START Source material

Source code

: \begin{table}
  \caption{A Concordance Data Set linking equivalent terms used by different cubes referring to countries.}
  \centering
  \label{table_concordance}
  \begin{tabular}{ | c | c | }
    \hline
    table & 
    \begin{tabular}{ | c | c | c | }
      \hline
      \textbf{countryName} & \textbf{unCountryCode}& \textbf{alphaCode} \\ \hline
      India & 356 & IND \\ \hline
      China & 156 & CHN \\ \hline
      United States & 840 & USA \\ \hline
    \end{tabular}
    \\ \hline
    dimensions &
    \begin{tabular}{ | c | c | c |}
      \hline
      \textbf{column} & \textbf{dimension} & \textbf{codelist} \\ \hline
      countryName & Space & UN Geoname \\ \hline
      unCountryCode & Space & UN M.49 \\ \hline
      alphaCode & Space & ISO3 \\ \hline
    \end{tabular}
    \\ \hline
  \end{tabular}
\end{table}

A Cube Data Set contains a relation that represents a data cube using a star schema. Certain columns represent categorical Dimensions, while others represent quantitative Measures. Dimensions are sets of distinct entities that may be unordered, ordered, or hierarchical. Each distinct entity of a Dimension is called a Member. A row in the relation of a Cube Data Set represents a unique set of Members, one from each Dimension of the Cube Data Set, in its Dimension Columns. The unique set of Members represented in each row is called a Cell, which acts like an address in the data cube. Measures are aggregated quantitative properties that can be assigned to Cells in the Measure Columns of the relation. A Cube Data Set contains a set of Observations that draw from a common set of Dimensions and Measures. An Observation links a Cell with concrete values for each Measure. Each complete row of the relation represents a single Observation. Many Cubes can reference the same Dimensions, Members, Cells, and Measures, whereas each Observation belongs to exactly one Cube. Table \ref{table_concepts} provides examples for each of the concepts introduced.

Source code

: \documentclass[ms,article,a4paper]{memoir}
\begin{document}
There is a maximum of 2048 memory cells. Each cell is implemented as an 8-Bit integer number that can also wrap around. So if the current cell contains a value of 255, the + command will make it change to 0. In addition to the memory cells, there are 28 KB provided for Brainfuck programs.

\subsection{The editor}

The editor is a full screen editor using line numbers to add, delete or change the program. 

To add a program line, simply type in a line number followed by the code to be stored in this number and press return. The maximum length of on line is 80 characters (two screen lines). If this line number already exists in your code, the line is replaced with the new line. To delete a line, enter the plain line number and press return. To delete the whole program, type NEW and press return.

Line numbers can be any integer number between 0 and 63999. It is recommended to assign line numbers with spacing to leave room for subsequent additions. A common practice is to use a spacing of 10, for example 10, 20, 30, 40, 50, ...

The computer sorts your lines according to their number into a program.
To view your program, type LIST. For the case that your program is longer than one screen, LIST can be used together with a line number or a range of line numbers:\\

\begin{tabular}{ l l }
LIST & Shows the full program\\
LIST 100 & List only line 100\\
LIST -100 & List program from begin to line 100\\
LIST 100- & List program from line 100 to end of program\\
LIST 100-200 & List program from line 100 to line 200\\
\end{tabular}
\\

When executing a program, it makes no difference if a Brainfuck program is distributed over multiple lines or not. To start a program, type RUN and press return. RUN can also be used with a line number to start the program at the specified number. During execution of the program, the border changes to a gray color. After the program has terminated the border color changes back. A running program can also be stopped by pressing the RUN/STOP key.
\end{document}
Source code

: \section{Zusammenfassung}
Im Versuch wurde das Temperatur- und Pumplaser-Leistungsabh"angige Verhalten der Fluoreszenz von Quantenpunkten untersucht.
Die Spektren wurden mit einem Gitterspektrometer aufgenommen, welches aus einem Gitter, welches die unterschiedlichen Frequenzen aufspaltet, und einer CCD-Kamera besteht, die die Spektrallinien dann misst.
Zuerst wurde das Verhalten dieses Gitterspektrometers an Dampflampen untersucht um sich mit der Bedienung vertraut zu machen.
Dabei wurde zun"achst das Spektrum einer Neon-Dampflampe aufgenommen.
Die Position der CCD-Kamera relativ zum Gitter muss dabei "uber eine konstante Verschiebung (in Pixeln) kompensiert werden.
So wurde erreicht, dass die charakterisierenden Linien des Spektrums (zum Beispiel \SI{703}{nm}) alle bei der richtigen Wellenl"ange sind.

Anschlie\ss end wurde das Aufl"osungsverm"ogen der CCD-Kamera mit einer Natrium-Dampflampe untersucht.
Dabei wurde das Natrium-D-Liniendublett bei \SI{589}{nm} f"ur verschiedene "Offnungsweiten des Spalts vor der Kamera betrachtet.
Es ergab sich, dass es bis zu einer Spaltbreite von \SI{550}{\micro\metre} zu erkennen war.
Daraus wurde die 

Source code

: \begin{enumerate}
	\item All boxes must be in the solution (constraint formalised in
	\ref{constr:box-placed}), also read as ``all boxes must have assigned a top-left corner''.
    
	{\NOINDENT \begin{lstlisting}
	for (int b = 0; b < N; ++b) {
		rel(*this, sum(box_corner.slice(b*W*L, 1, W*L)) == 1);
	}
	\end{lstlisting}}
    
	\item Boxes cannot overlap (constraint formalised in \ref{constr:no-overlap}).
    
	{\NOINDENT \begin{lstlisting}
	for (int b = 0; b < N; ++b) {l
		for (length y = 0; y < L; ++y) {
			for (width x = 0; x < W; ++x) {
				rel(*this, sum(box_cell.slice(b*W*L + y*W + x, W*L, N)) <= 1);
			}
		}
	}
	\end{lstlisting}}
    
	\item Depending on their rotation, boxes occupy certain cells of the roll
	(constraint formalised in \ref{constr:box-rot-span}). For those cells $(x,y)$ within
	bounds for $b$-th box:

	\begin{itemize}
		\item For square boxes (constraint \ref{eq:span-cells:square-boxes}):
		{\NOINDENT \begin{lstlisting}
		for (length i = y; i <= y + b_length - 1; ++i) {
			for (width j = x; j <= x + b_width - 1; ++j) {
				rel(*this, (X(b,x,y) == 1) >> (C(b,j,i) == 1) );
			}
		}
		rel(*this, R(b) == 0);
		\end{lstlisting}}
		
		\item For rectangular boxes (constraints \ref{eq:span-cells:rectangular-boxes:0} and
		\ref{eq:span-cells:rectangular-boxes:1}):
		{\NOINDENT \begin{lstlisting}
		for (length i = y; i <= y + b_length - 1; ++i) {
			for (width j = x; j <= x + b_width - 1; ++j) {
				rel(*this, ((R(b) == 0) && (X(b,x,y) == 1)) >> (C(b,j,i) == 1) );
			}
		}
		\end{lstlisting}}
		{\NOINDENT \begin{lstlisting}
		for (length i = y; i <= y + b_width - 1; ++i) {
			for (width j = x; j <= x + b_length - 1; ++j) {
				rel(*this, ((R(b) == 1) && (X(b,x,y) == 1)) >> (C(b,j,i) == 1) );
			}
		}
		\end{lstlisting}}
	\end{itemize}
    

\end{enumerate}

END Source material

_Work to complete_
Keep every word the same and copy out all of the entries.

_Response for this exercise_
Source code

: \begin{table}
  \caption{A Concordance Data Set linking equivalent terms used by different cubes referring to countries.}
  \centering
  \label{table_concordance}
  \begin{tabular}{ | c | c | }
    \hline
    table & 
    \begin{tabular}{ | c | c | c | }
      \hline
      \textbf{countryName} & \textbf{unCountryCode}& \textbf{alphaCode} \\ \hline
      India & 356 & IND \\ \hline
      China & 156 & CHN \\ \hline
      United States & 840 & USA \\ \hline
    \end{tabular}
    \\ \hline
    dimensions &
    \begin{tabular}{ | c | c | c |}
      \hline
      \textbf{column} & \textbf{dimension} & \textbf{codelist} \\ \hline
      countryName & Space & UN Geoname \\ \hline
      unCountryCode & Space & UN M.49 \\ \hline
      alphaCode & Space & ISO3 \\ \hline
    \end{tabular}
    \\ \hline
  \end{tabular}
\end{table}

A Cube Data Set contains a relation that represents a data cube using a star schema. Certain columns represent categorical Dimensions, while others represent quantitative Measures. Dimensions are sets of distinct entities that may be unordered, ordered, or hierarchical. Each distinct entity of a Dimension is called a Member. A row in the relation of a Cube Data Set represents a unique set of Members, one from each Dimension of the Cube Data Set, in its Dimension Columns. The unique set of Members represented in each row is called a Cell, which acts like an address in the data cube. Measures are aggregated quantitative properties that can be assigned to Cells in the Measure Columns of the relation. A Cube Data Set contains a set of Observations that draw from a common set of Dimensions and Measures. An Observation links a Cell with concrete values for each Measure. Each complete row of the relation represents a single Observation. Many Cubes can reference the same Dimensions, Members, Cells, and Measures, whereas each Observation belongs to exactly one Cube. Table \ref{table_concepts} provides examples for each of the concepts introduced.

Source code

: \documentclass[ms,article,a4paper]{memoir}
\begin{document}
There is a maximum of 2048 memory cells. Each cell is implemented as an 8-Bit integer number that can also wrap around. So if the current cell contains a value of 255, the + command will make it change to 0. In addition to the memory cells, there are 28 KB provided for Brainfuck programs.

\subsection{The editor}

The editor is a full screen editor using line numbers to add, delete or change the program. 

To add a program line, simply type in a line number followed by the code to be stored in this number and press return. The maximum length of on line is 80 characters (two screen lines). If this line number already exists in your code, the line is replaced with the new line. To delete a line, enter the plain line number and press return. To delete the whole program, type NEW and press return.

Line numbers can be any integer number between 0 and 63999. It is recommended to assign line numbers with spacing to leave room for subsequent additions. A common practice is to use a spacing of 10, for example 10, 20, 30, 40, 50, ...

The computer sorts your lines according to their number into a program.
To view your program, type LIST. For the case that your program is longer than one screen, LIST can be used together with a line number or a range of line numbers:\\

\begin{tabular}{ l l }
LIST & Shows the full program\\
LIST 100 & List only line 100\\
LIST -100 & List program from begin to line 100\\
LIST 100- & List program from line 100 to end of program\\
LIST 100-200 & List program from line 100 to line 200\\
\end{tabular}
\\

When executing a program, it makes no difference if a Brainfuck program is distributed over multiple lines or not. To start a program, type RUN and press return. RUN can also be used with a line number to start the program at the specified number. During execution of the program, the border changes to a gray color. After the program has terminated the border color changes back. A running program can also be stopped by pressing the RUN/STOP key.
\end{document}
Source code

: \section{Zusammenfassung}
Im Versuch wurde das Temperatur- und Pumplaser-Leistungsabh"angige Verhalten der Fluoreszenz von Quantenpunkten untersucht.
Die Spektren wurden mit einem Gitterspektrometer aufgenommen, welches aus einem Gitter, welches die unterschiedlichen Frequenzen aufspaltet, und einer CCD-Kamera besteht, die die Spektrallinien dann misst.
Zuerst wurde das Verhalten dieses Gitterspektrometers an Dampflampen untersucht um sich mit der Bedienung vertraut zu machen.
Dabei wurde zun"achst das Spektrum einer Neon-Dampflampe aufgenommen.
Die Position der CCD-Kamera relativ zum Gitter muss dabei "uber eine konstante Verschiebung (in Pixeln) kompensiert werden.
So wurde erreicht, dass die charakterisierenden Linien des Spektrums (zum Beispiel \SI{703}{nm}) alle bei der richtigen Wellenl"ange sind.

Anschlie\ss end wurde das Aufl"osungsverm"ogen der CCD-Kamera mit einer Natrium-Dampflampe untersucht.
Dabei wurde das Natrium-D-Liniendublett bei \SI{589}{nm} f"ur verschiedene "Offnungsweiten des Spalts vor der Kamera betrachtet.
Es ergab sich, dass es bis zu einer Spaltbreite von \SI{550}{\micro\metre} zu erkennen war.
Daraus wurde die 

Source code

: \begin{enumerate}
	\item All boxes must be in the solution (constraint formalised in
	\ref{constr:box-placed}), also read as ``all boxes must have assigned a top-left corner''.
    
	{\NOINDENT \begin{lstlisting}
	for (int b = 0; b < N; ++b) {
		rel(*this, sum(box_corner.slice(b*W*L, 1, W*L)) == 1);
	}
	\end{lstlisting}}
    
	\item Boxes cannot overlap (constraint formalised in \ref{constr:no-overlap}).
    
	{\NOINDENT \begin{lstlisting}
	for (int b = 0; b < N; ++b) {l
		for (length y = 0; y < L; ++y) {
			for (width x = 0; x < W; ++x) {
				rel(*this, sum(box_cell.slice(b*W*L + y*W + x, W*L, N)) <= 1);
			}
		}
	}
	\end{lstlisting}}
    
	\item Depending on their rotation, boxes occupy certain cells of the roll
	(constraint formalised in \ref{constr:box-rot-span}). For those cells $(x,y)$ within
	bounds for $b$-th box:

	\begin{itemize}
		\item For square boxes (constraint \ref{eq:span-cells:square-boxes}):
		{\NOINDENT \begin{lstlisting}
		for (length i = y; i <= y + b_length - 1; ++i) {
			for (width j = x; j <= x + b_width - 1; ++j) {
				rel(*this, (X(b,x,y) == 1) >> (C(b,j,i) == 1) );
			}
		}
		rel(*this, R(b) == 0);
		\end{lstlisting}}
		
		\item For rectangular boxes (constraints \ref{eq:span-cells:rectangular-boxes:0} and
		\ref{eq:span-cells:rectangular-boxes:1}):
		{\NOINDENT \begin{lstlisting}
		for (length i = y; i <= y + b_length - 1; ++i) {
			for (width j = x; j <= x + b_width - 1; ++j) {
				rel(*this, ((R(b) == 0) && (X(b,x,y) == 1)) >> (C(b,j,i) == 1) );
			}
		}
		\end{lstlisting}}
		{\NOINDENT \begin{lstlisting}
		for (length i = y; i <= y + b_width - 1; ++i) {
			for (width j = x; j <= x + b_length - 1; ++j) {
				rel(*this, ((R(b) == 1) && (X(b,x,y) == 1)) >> (C(b,j,i) == 1) );
			}
		}
		\end{lstlisting}}
	\end{itemize}
    

\end{enumerate}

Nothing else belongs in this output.